Using Python to summarize articles

Earlier this year I got an article published in Acta Borealia.

The paper, The Sami cooperative herding group: the siida system from past to present, is open access.

I usually publish a short summary on this blog, but recently I’ve been learning to analyze text using Python so I thought I should try to leverage Python to help me summarize my own paper.

The result? Have a look (I’ve only removed citations and reorganized the sentences for flow):

Background

The Sami – both pastoralists and hunters – in Norway had a larger unit than the family, i.e., the siida.

History

Historically, it has been characterized as a relatively small group based on kinship.

The siida could refer to both the territory, its resources and the people that use it.

The core institutions are the baiki (household) and the siida (band).

Names of siidas were, in other words, local.

Moreover, it was informally led by a wealthy and skillful person whose authority was primarily related to herding.

One of these groups’ critical aspects is that they are dynamic: composition and size change according to the season, and members are free to join and leave groups as they see fit.

Results

Only two herders reported to have changed summer and winter siida since 2000.

Furthermore, while the siida continues to be family-based, leadership is becoming more formal.

Nevertheless, decision-making continues to be influenced by concerns of equality.

Code

The code is shown below.
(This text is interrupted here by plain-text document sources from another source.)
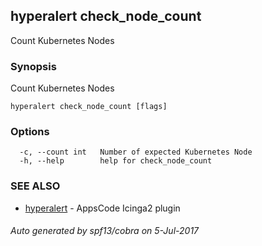 ## hyperalert check_node_count

Count Kubernetes Nodes

### Synopsis


Count Kubernetes Nodes

```
hyperalert check_node_count [flags]
```

### Options

```
  -c, --count int   Number of expected Kubernetes Node
  -h, --help        help for check_node_count
```

### SEE ALSO
* [hyperalert](hyperalert.md)	 - AppsCode Icinga2 plugin

###### Auto generated by spf13/cobra on 5-Jul-2017
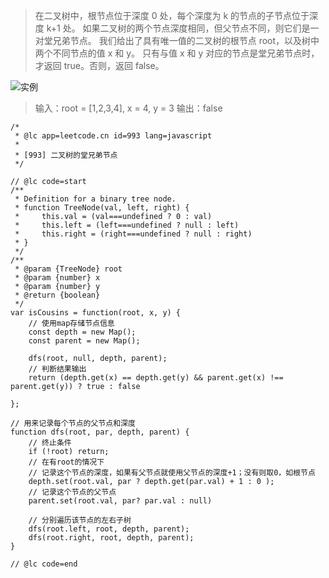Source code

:> 在二叉树中，根节点位于深度 0 处，每个深度为 k 的节点的子节点位于深度 k+1 处。
如果二叉树的两个节点深度相同，但父节点不同，则它们是一对堂兄弟节点。
我们给出了具有唯一值的二叉树的根节点 root，以及树中两个不同节点的值 x 和 y。
只有与值 x 和 y 对应的节点是堂兄弟节点时，才返回 true。否则，返回 false。

![实例](https://upload-images.jianshu.io/upload_images/19324630-bd73c7ce041c934f.png?imageMogr2/auto-orient/strip%7CimageView2/2/w/1240)

> 输入：root = [1,2,3,4], x = 4, y = 3
输出：false


```
/*
 * @lc app=leetcode.cn id=993 lang=javascript
 *
 * [993] 二叉树的堂兄弟节点
 */

// @lc code=start
/**
 * Definition for a binary tree node.
 * function TreeNode(val, left, right) {
 *     this.val = (val===undefined ? 0 : val)
 *     this.left = (left===undefined ? null : left)
 *     this.right = (right===undefined ? null : right)
 * }
 */
/**
 * @param {TreeNode} root
 * @param {number} x
 * @param {number} y
 * @return {boolean}
 */
var isCousins = function(root, x, y) {
    // 使用map存储节点信息
    const depth = new Map();
    const parent = new Map();

    dfs(root, null, depth, parent);
    // 判断结果输出
    return (depth.get(x) == depth.get(y) && parent.get(x) !== parent.get(y)) ? true : false
    
};

// 用来记录每个节点的父节点和深度
function dfs(root, par, depth, parent) {
    // 终止条件
    if (!root) return;
    // 在有root的情况下
    // 记录这个节点的深度，如果有父节点就使用父节点的深度+1；没有则取0，如根节点
    depth.set(root.val, par ? depth.get(par.val) + 1 : 0 );
    // 记录这个节点的父节点
    parent.set(root.val, par? par.val : null)

    // 分别遍历该节点的左右子树
    dfs(root.left, root, depth, parent);
    dfs(root.right, root, depth, parent);
}

// @lc code=end


```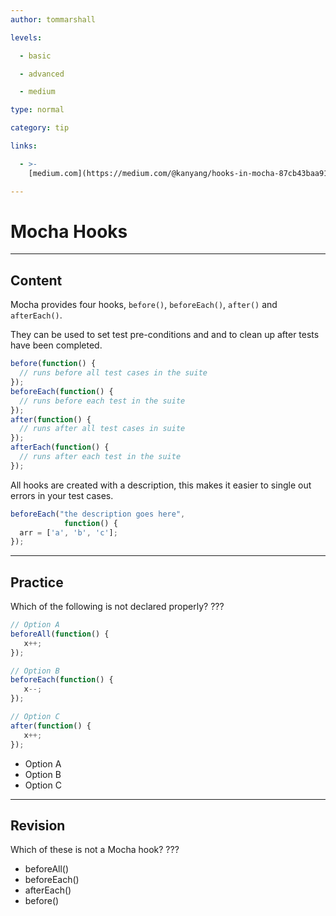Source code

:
 ```yaml
---
author: tommarshall

levels:

  - basic

  - advanced

  - medium

type: normal

category: tip

links:

  - >-
    [medium.com](https://medium.com/@kanyang/hooks-in-mocha-87cb43baa91c#.bo68b4hal){website}

---
```

# Mocha Hooks

---
## Content

Mocha provides four hooks, `before()`, `beforeEach()`, `after()` and `afterEach()`.  

They can be used to set test pre-conditions and and to clean up after tests have been completed.

```JavaScript
before(function() {
  // runs before all test cases in the suite
});
beforeEach(function() {
  // runs before each test in the suite
});
after(function() {
  // runs after all test cases in suite
});
afterEach(function() {
  // runs after each test in the suite
});
```

All hooks are created with a description, this makes it easier to single out errors in your test cases. 
```JavaScript
beforeEach("the description goes here",
            function() {
  arr = ['a', 'b', 'c'];
});
```

---
## Practice

Which of the following is not declared properly? ???

```javascript
// Option A
beforeAll(function() {
   x++;
});

// Option B
beforeEach(function() {
   x--;
});

// Option C
after(function() {
   x++;
});
```
* Option A
* Option B
* Option C

---
## Revision

Which of these is not a Mocha hook?
???
* beforeAll()
* beforeEach()
* afterEach()
* before()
Lacks a bit in comments, but should work for documents. I’ve load the text used from a docx file.

Imports

import numpy as np
import os
import sys
import nltk
from nltk.corpus import stopwords
import re
import textacy # have installed spacy==3.0 and textacy==0.11
import textacy.preprocessing as tprep
import docx
import networkx as nx
from sklearn.feature_extraction.text import TfidfVectorizer
import nltk
import os
import warnings
warnings.filterwarnings("ignore")

stop_words = nltk.corpus.stopwords.words('english')
wtk = nltk.tokenize.RegexpTokenizer(r'\w+')
wnl = nltk.stem.wordnet.WordNetLemmatizer()

Loading file

doc = docx.Document('your_filename.docx')

Functions for processing and summarizing text

def extract_text_doc(doc):
    paras = [p.text for p in doc.paragraphs if p.text]
    revised_paras = [p for p in paras if len(p.split('.')) >1]
    text = " ".join(revised_paras)
    return text

def normalize_document(paper):
    '''
    Tokenize ++
    '''
    paper = paper.lower()
    paper_tokens = [token.strip() for token in wtk.tokenize(paper)]
    paper_tokens = [wnl.lemmatize(token) for token in paper_tokens if not token.isnumeric()]
    paper_tokens = [token for token in paper_tokens if len(token) >2]
    paper_tokens = [token for token in paper_tokens if token not in stop_words]

    doc = ' '.join(paper_tokens)
    return doc

def normalize(text):
    '''
    Normalizes text, string as input, returns normalized string
    '''
    text = tprep.normalize.hyphenated_words(text)
    text = tprep.normalize.quotation_marks(text)
    text = tprep.normalize.unicode(text)
    text = tprep.remove.accents(text)
    return text

def text_rank_summarizer(norm_sentences, original_sentences, num_sent):
    if len(sentences) < num_sent:
        num_sent -=1
    else:
        num_sent=num_sent

    tv_p = TfidfVectorizer(min_df=1, max_df=1, ngram_range=(1,1), use_idf=True)
    dt_matrix = tv_p.fit_transform(norm_sentences)
    dt_matrix = dt_matrix.toarray()

    vocab = tv_p.get_feature_names()
    td_matrix = dt_matrix.T

    similarity_matrix = np.matmul(dt_matrix, dt_matrix.T)


    similarity_graph = nx.from_numpy_array(similarity_matrix)

    scores = nx.pagerank(similarity_graph)

    ranked_sentences = sorted(((score,index) for index, score in scores.items()))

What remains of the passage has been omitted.